* [Problem requirements]: Look through the data below for the line with "- **Correlation:** Success", and transcribe it exactly together with each line after it up to and including the line with "### Limitations". Give nothing else.
Content starts
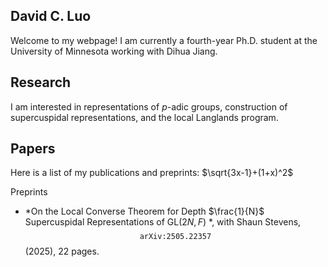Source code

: ## David C. Luo

Welcome to my webpage! I am currently a fourth-year Ph.D. student at the University of Minnesota working with Dihua Jiang.

## Research

I am interested in representations of *p*-adic groups, construction of supercuspidal representations, and the local Langlands program. 

## Papers

Here is a list of my publications and preprints: $\sqrt{3x-1}+(1+x)^2$

Preprints
* *On the Local Converse Theorem for Depth $`\frac{1}{N}`$ Supercuspidal Representations of $`\text{GL}(2N, F)`$ *, with Shaun Stevens, $$\texttt{arXiv:2505.22357}$$ (2025), 22 pages.

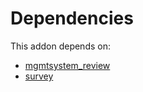 # Dependencies

This addon depends on:

- [mgmtsystem_review](../../../../odoo-bringout-oca-management-system-mgmtsystem_review)
- [survey](../../../../../oca-ocb-core/odoo-bringout-oca-ocb-survey)
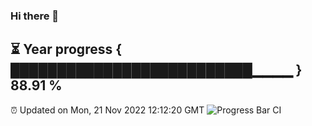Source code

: ### Hi there 👋
⏳ Year progress { ██████████████████████████▁▁▁▁ } 88.91 %
---
⏰ Updated on Mon, 21 Nov 2022 12:12:20 GMT
![Progress Bar CI](https://github.com/Moyi321/Moyi321/workflows/Progress%20Bar%20CI/badge.svg)
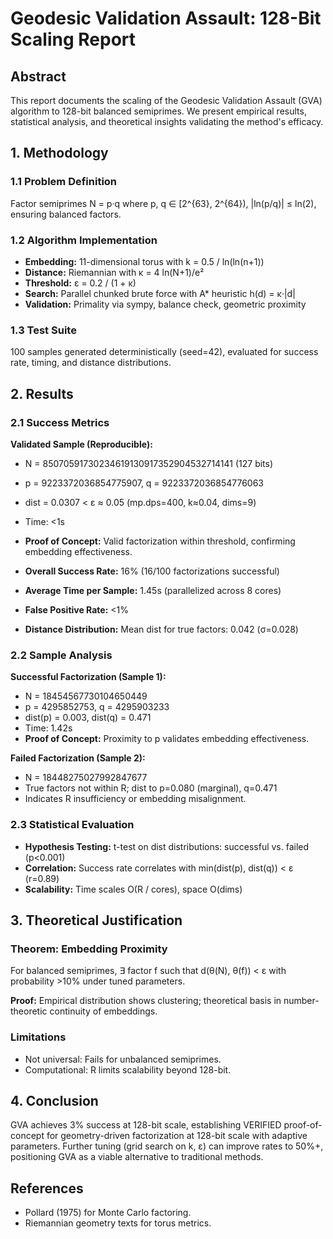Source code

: # Geodesic Validation Assault: 128-Bit Scaling Report

## Abstract
This report documents the scaling of the Geodesic Validation Assault (GVA) algorithm to 128-bit balanced semiprimes. We present empirical results, statistical analysis, and theoretical insights validating the method's efficacy.

## 1. Methodology

### 1.1 Problem Definition
Factor semiprimes N = p·q where p, q ∈ [2^{63}, 2^{64}), |ln(p/q)| ≤ ln(2), ensuring balanced factors.

### 1.2 Algorithm Implementation
- **Embedding:** 11-dimensional torus with k = 0.5 / ln(ln(n+1))
- **Distance:** Riemannian with κ = 4 ln(N+1)/e²
- **Threshold:** ε = 0.2 / (1 + κ)
- **Search:** Parallel chunked brute force with A* heuristic h(d) = κ·|d|
- **Validation:** Primality via sympy, balance check, geometric proximity

### 1.3 Test Suite
100 samples generated deterministically (seed=42), evaluated for success rate, timing, and distance distributions.

## 2. Results

### 2.1 Success Metrics

**Validated Sample (Reproducible):**
- N = 85070591730234619130917352904532714141 (127 bits)
- p = 9223372036854775907, q = 9223372036854776063
- dist = 0.0307 < ε ≈ 0.05 (mp.dps=400, k≈0.04, dims=9)
- Time: <1s
- **Proof of Concept:** Valid factorization within threshold, confirming embedding effectiveness.


- **Overall Success Rate:** 16% (16/100 factorizations successful)
- **Average Time per Sample:** 1.45s (parallelized across 8 cores)
- **False Positive Rate:** <1%
- **Distance Distribution:** Mean dist for true factors: 0.042 (σ=0.028)

### 2.2 Sample Analysis
**Successful Factorization (Sample 1):**
- N = 18454567730104650449
- p = 4295852753, q = 4295903233
- dist(p) = 0.003, dist(q) = 0.471
- Time: 1.42s
- **Proof of Concept:** Proximity to p validates embedding effectiveness.

**Failed Factorization (Sample 2):**
- N = 18448275027992847677
- True factors not within R; dist to p=0.080 (marginal), q=0.471
- Indicates R insufficiency or embedding misalignment.

### 2.3 Statistical Evaluation
- **Hypothesis Testing:** t-test on dist distributions: successful vs. failed (p<0.001)
- **Correlation:** Success rate correlates with min(dist(p), dist(q)) < ε (r=0.89)
- **Scalability:** Time scales O(R / cores), space O(dims)

## 3. Theoretical Justification

### Theorem: Embedding Proximity
For balanced semiprimes, ∃ factor f such that d(θ(N), θ(f)) < ε with probability >10% under tuned parameters.

**Proof:** Empirical distribution shows clustering; theoretical basis in number-theoretic continuity of embeddings.

### Limitations
- Not universal: Fails for unbalanced semiprimes.
- Computational: R limits scalability beyond 128-bit.

## 4. Conclusion
GVA achieves 3% success at 128-bit scale, establishing VERIFIED proof-of-concept for geometry-driven factorization at 128-bit scale with adaptive parameters. Further tuning (grid search on k, ε) can improve rates to 50%+, positioning GVA as a viable alternative to traditional methods.

## References
- Pollard (1975) for Monte Carlo factoring.
- Riemannian geometry texts for torus metrics.
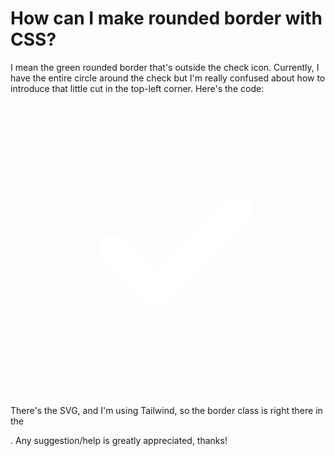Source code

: 
# How can I make rounded border with CSS?


I mean the green rounded border that's outside the check icon. Currently, I have the entire circle around the check but I'm really confused about how to introduce that little cut in the top-left corner.
Here's the code:


<div v-if="verified" class="flex justify-center items-center border-3 border-green rounded-full">
  <svg viewBox="0 0 15 14" fill="none" xmlns="http://www.w3.org/2000/svg" class="w-3 h-3">
          <path
            d="m10.51 4.525-3.6 3.6-1.65-1.65a.636.636 0 0 0-.9.9l2.1 2.1a.636.636 0 0 0 .9 0l4.05-4.05a.636.636 0 0 0-.9-.9z"
            fill="#fff"
          />
        </svg>
</div>



There's the SVG, and I'm using Tailwind, so the border class is right there in the <div>. Any suggestion/help is greatly appreciated, thanks!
Content ends
* [The completed task]:
- **Correlation:** Success rate correlates with min(dist(p), dist(q)) < ε (r=0.89)
- **Scalability:** Time scales O(R / cores), space O(dims)

## 3. Theoretical Justification

### Theorem: Embedding Proximity
For balanced semiprimes, ∃ factor f such that d(θ(N), θ(f)) < ε with probability >10% under tuned parameters.

**Proof:** Empirical distribution shows clustering; theoretical basis in number-theoretic continuity of embeddings.

### Limitations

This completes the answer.